_RECORDS FOR PROCESSING_:
########

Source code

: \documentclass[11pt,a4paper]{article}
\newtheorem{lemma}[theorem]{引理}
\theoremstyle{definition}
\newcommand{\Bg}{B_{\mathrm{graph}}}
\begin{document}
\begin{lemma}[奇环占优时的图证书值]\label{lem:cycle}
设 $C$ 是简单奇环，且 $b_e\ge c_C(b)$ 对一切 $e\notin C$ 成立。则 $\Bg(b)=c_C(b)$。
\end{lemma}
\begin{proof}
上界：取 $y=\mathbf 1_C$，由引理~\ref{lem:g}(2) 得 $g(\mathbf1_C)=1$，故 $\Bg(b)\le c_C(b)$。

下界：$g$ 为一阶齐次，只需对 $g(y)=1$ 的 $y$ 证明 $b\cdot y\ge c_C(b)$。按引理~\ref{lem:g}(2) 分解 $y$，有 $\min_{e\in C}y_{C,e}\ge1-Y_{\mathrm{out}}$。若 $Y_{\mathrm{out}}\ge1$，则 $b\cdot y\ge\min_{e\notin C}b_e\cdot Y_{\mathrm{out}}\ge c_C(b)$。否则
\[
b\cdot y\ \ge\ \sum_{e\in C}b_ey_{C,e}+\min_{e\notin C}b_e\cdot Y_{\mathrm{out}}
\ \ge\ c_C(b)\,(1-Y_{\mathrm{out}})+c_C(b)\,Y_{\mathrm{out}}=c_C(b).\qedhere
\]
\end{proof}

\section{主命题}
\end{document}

########

_EXERCISE DESCRIPTION_: Please output the listing in full, exactly as it was given above.

_SOLUTION TO THIS EXERCISE_:
Source code

: \documentclass[11pt,a4paper]{article}
\newtheorem{lemma}[theorem]{引理}
\theoremstyle{definition}
\newcommand{\Bg}{B_{\mathrm{graph}}}
\begin{document}
\begin{lemma}[奇环占优时的图证书值]\label{lem:cycle}
设 $C$ 是简单奇环，且 $b_e\ge c_C(b)$ 对一切 $e\notin C$ 成立。则 $\Bg(b)=c_C(b)$。
\end{lemma}
\begin{proof}
上界：取 $y=\mathbf 1_C$，由引理~\ref{lem:g}(2) 得 $g(\mathbf1_C)=1$，故 $\Bg(b)\le c_C(b)$。

下界：$g$ 为一阶齐次，只需对 $g(y)=1$ 的 $y$ 证明 $b\cdot y\ge c_C(b)$。按引理~\ref{lem:g}(2) 分解 $y$，有 $\min_{e\in C}y_{C,e}\ge1-Y_{\mathrm{out}}$。若 $Y_{\mathrm{out}}\ge1$，则 $b\cdot y\ge\min_{e\notin C}b_e\cdot Y_{\mathrm{out}}\ge c_C(b)$。否则
\[
b\cdot y\ \ge\ \sum_{e\in C}b_ey_{C,e}+\min_{e\notin C}b_e\cdot Y_{\mathrm{out}}
\ \ge\ c_C(b)\,(1-Y_{\mathrm{out}})+c_C(b)\,Y_{\mathrm{out}}=c_C(b).\qedhere
\]
\end{proof}

\section{主命题}
\end{document}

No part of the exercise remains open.